Records to use Block Start
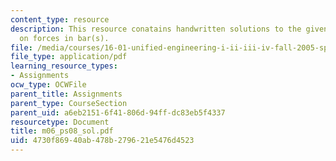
 ```yaml
---
content_type: resource
description: This resource conatains handwritten solutions to the given problem set
  on forces in bar(s).
file: /media/courses/16-01-unified-engineering-i-ii-iii-iv-fall-2005-spring-2006/4730f86940ab478b279621e5476d4523_m06_ps08_sol.pdf
file_type: application/pdf
learning_resource_types:
- Assignments
ocw_type: OCWFile
parent_title: Assignments
parent_type: CourseSection
parent_uid: a6eb2151-6f41-806d-94ff-dc83eb5f4337
resourcetype: Document
title: m06_ps08_sol.pdf
uid: 4730f869-40ab-478b-2796-21e5476d4523
---
```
Records to use Block End
Goal of the exercise: Please retype the records above exactly, but leave out any pictures.

Final answer:
 ```yaml
---
content_type: resource
description: This resource conatains handwritten solutions to the given problem set
  on forces in bar(s).
file: /media/courses/16-01-unified-engineering-i-ii-iii-iv-fall-2005-spring-2006/4730f86940ab478b279621e5476d4523_m06_ps08_sol.pdf
file_type: application/pdf
learning_resource_types:
- Assignments
ocw_type: OCWFile
parent_title: Assignments
parent_type: CourseSection
parent_uid: a6eb2151-6f41-806d-94ff-dc83eb5f4337
resourcetype: Document
title: m06_ps08_sol.pdf
uid: 4730f869-40ab-478b-2796-21e5476d4523
---
```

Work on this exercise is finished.